Joe Remillard’s Secret Falls could be mistaken for a photograph if you stood far enough away from the large-scale oil-on-canvas painting. The Kennesaw State University art professor uses meticulous realism to depict a theatrical arena of rocks in a riverbed, with a boulder-strewn foreground and an algae-streaked cliff across the water. Variations in the rocks and a quiet drama—a hiker leaving the scene, a swimmer, and a black dog watching the hiker—provide shifting focal points.
North Carolina artist Rebecca Fagg’s painting Black Balsam stands out for its masterful treatment of light. Rain-laden clouds move across mountains covered with scrubby vegetation and sparse evergreens, discretely illuminating some patches of earth while shading others. The changing weather and transient light recall Thomas Cole’s panorama The Oxbow, which contrasts the wildness of nature with the pastoral environment created by man. Fagg’s painting is named for Black Balsam Bald, an area in the Pisgah National Forest which underwent extensive clear-cutting. Like Remillard’s Secret Falls, the scene could pass as a Western landscape, raising the question of what distinguishes a Southern setting.
Peggy Everett comes close to conveying the sublime in Interlude on St. Simons while using loose brushwork that calls attention to the paint. The oil on canvas, just completed in July 2010 from plein-air studies, is almost a nocturne, depicting a brooding coastal area during a break in a storm. For her dramatic cloudscapes, the St. Simons artist cites Russian landscape painter Fyodor Vasilyev as an influence. Another romantic work by Everett, Light Up My World, is tucked away in an office at the gallery.
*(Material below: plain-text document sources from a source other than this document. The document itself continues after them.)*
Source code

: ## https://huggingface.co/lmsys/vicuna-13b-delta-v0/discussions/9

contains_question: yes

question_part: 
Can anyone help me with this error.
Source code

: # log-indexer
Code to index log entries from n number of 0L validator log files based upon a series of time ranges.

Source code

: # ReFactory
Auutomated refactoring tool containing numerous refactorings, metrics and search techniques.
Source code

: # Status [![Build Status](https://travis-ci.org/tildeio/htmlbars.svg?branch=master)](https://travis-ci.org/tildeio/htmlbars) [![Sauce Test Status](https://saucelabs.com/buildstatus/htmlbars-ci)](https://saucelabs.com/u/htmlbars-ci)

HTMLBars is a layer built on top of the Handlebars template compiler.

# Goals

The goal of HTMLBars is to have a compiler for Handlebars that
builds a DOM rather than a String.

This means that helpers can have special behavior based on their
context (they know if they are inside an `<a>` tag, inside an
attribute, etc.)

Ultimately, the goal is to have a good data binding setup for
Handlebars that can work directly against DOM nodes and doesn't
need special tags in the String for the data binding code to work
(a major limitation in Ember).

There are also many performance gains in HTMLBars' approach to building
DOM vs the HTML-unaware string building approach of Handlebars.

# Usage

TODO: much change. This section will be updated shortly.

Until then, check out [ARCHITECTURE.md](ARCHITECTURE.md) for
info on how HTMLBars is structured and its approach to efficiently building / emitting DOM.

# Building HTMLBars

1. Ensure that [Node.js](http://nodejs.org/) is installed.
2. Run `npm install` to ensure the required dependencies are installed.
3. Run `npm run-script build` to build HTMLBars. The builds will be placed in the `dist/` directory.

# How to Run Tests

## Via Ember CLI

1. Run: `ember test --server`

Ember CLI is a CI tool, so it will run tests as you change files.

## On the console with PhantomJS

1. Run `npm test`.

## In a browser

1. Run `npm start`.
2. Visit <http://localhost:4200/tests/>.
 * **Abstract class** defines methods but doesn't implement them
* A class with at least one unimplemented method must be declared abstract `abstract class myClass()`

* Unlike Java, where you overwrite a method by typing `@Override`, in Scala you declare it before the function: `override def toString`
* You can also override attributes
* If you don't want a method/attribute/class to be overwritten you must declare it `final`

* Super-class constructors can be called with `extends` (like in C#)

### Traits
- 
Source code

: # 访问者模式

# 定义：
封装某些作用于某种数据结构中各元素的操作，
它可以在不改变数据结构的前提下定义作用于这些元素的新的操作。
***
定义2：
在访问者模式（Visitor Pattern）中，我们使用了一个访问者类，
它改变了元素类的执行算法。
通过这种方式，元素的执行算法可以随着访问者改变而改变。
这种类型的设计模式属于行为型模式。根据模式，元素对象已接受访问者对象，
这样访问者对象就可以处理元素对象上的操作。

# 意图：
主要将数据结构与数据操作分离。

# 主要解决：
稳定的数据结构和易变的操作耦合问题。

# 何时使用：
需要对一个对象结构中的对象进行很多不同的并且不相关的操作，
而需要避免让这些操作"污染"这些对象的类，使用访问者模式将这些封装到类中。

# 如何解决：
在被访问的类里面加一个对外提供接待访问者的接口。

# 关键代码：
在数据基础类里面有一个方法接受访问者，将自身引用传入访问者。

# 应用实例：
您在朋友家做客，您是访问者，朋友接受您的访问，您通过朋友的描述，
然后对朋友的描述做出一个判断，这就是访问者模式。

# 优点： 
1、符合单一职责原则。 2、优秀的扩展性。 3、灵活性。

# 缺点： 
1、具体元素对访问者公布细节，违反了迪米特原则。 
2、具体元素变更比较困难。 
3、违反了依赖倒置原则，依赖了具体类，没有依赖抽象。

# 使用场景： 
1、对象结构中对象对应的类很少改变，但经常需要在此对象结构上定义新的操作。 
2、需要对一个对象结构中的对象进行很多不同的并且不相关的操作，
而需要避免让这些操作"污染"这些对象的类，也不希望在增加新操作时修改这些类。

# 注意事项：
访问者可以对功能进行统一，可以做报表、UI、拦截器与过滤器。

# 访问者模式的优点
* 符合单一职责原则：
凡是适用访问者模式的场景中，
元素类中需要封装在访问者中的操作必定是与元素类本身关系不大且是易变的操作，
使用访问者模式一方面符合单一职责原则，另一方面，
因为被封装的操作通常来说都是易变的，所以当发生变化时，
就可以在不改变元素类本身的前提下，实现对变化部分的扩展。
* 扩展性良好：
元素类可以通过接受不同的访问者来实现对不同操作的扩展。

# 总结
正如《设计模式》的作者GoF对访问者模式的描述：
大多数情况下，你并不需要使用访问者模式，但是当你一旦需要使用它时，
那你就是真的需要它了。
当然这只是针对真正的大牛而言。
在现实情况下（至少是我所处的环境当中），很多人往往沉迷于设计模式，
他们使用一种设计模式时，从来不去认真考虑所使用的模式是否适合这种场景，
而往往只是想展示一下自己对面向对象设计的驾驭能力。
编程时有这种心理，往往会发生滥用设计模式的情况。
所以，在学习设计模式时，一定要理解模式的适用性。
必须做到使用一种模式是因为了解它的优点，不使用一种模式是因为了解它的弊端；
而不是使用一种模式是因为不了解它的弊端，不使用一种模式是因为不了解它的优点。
By contrast Atlanta artist Silas Durant’s psychologically charged Into the Wilderness portrays wilderness as a wintry entanglement. Reflections of skeletal birch trees merge and overlap in a web-like pattern in a creek while the background is an impenetrable thicket shrouded in fog. Subdued colors enhance the melancholic mood of this closely cropped work.
Tennessee painter Edward Kellogg’s Tellico Creek is the most abstract work in the group, with phosphorescent greens, yellows, pinks, and blues that suggest the liveliness in nature. The colors recall Fauvism while the work retains the conventions of traditional landscape painting.
Although Through a Window of Paint offers nothing new, it is a worthy overview of a genre and can sharpen our take on the natural environment.
Through a Window of Paint: A Sampling of Southern Realistic Landscape Painters runs through October 2 at the Swan Coach House Gallery. The gallery will host an artists’ reception on Thursday, September 9, from 6-8PM.